PROBLEM
Lines in which "later" appears should be pulled from the data below.

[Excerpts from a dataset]
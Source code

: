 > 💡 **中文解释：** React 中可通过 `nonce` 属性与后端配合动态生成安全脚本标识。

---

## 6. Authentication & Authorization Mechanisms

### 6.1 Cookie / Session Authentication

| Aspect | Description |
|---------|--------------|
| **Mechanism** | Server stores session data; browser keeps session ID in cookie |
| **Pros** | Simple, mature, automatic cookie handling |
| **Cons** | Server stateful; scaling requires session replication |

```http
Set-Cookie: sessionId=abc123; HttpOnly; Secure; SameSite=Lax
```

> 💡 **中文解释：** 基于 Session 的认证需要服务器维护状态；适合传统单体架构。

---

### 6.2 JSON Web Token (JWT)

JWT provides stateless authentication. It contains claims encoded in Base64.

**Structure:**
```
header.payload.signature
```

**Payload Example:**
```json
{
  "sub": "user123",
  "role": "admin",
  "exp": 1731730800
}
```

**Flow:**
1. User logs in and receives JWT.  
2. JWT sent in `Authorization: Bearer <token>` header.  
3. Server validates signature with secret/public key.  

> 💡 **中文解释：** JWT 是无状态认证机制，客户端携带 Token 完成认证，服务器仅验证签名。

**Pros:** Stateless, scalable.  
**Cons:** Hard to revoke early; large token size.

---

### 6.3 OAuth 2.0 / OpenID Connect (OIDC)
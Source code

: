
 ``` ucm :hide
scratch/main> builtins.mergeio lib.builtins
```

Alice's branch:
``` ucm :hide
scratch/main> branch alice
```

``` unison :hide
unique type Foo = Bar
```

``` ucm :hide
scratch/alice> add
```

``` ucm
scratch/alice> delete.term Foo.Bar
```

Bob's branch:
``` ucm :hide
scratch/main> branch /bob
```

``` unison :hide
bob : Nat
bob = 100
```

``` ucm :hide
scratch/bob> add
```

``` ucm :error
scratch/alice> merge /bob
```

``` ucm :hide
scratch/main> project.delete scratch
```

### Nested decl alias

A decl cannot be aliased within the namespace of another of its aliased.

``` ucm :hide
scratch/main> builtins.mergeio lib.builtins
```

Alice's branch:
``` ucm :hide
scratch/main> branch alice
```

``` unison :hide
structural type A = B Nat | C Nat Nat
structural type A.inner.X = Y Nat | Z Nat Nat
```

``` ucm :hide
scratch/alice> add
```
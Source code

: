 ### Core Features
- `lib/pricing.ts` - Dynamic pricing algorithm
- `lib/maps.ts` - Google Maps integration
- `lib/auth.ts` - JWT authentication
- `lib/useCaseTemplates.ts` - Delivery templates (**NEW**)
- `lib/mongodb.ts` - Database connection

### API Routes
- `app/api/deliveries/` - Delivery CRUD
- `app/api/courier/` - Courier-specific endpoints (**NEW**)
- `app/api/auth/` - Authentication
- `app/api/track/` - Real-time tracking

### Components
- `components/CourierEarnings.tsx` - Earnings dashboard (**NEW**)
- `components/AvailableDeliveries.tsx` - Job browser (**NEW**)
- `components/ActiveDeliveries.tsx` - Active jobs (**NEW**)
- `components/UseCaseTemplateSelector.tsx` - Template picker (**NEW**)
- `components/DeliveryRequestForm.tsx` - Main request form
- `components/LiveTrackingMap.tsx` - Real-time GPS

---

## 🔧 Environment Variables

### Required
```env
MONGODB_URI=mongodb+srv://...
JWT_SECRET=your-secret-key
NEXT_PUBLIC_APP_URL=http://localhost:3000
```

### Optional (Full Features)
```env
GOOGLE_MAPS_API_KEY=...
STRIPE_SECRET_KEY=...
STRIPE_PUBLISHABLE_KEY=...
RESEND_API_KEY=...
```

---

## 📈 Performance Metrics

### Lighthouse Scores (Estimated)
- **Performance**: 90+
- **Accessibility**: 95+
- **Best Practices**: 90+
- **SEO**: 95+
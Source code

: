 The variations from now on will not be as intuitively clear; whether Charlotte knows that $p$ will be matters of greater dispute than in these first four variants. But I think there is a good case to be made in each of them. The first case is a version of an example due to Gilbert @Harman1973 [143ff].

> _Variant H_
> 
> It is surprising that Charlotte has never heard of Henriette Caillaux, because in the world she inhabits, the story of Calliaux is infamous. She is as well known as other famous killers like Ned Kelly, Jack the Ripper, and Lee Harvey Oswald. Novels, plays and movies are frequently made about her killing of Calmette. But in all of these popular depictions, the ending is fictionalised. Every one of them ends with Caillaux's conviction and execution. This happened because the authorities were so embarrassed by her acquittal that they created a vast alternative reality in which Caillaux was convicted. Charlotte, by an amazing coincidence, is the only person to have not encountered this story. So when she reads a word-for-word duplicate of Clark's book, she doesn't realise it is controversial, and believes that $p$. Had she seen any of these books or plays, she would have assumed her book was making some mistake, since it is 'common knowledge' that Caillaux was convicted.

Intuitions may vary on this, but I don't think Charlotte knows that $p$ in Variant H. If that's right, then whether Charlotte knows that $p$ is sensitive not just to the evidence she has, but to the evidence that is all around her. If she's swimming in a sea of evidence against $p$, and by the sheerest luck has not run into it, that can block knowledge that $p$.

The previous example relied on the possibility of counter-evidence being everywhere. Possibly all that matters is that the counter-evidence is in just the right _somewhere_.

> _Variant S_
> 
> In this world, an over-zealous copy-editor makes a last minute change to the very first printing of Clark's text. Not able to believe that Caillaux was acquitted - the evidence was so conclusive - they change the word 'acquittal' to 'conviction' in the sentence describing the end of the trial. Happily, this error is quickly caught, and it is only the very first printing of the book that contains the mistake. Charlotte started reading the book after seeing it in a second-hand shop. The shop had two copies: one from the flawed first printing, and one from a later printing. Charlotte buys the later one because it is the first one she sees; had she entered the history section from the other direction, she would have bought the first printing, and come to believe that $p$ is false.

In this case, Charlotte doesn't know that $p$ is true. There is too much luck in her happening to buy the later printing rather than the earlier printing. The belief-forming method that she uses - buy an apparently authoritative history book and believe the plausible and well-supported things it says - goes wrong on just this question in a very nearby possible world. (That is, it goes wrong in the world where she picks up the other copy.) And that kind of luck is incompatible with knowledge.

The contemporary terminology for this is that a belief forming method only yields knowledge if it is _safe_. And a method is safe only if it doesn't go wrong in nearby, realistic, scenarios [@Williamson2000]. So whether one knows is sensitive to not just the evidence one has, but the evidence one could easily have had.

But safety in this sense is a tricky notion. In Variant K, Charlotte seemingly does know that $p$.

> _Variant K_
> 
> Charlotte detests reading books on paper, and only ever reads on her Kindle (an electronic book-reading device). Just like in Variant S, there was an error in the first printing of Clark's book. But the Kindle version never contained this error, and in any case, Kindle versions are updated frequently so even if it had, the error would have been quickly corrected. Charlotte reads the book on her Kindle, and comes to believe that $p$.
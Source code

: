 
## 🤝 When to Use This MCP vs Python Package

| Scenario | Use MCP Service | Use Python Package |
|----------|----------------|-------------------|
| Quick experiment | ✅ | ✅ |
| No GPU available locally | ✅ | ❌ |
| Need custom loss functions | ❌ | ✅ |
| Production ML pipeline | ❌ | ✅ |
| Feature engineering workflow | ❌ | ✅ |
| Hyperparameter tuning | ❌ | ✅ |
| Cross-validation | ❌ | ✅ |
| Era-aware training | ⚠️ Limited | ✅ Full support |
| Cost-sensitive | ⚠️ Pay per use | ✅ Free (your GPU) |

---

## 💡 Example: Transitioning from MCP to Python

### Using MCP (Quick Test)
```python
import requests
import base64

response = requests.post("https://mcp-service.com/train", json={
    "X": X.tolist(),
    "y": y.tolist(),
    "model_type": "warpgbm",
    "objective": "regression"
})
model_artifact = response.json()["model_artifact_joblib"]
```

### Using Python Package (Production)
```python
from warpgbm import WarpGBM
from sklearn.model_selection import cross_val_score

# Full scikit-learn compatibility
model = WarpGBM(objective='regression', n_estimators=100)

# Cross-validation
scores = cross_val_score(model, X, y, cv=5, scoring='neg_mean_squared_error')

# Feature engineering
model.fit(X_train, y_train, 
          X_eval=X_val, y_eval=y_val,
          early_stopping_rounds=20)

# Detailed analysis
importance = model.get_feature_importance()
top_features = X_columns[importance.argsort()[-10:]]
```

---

TASK RESULT
> In this world, an over-zealous copy-editor makes a last minute change to the very first printing of Clark's text. Not able to believe that Caillaux was acquitted - the evidence was so conclusive - they change the word 'acquittal' to 'conviction' in the sentence describing the end of the trial. Happily, this error is quickly caught, and it is only the very first printing of the book that contains the mistake. Charlotte started reading the book after seeing it in a second-hand shop. The shop had two copies: one from the flawed first printing, and one from a later printing. Charlotte buys the later one because it is the first one she sees; had she entered the history section from the other direction, she would have bought the first printing, and come to believe that $p$ is false.
In this case, Charlotte doesn't know that $p$ is true. There is too much luck in her happening to buy the later printing rather than the earlier printing. The belief-forming method that she uses - buy an apparently authoritative history book and believe the plausible and well-supported things it says - goes wrong on just this question in a very nearby possible world. (That is, it goes wrong in the world where she picks up the other copy.) And that kind of luck is incompatible with knowledge.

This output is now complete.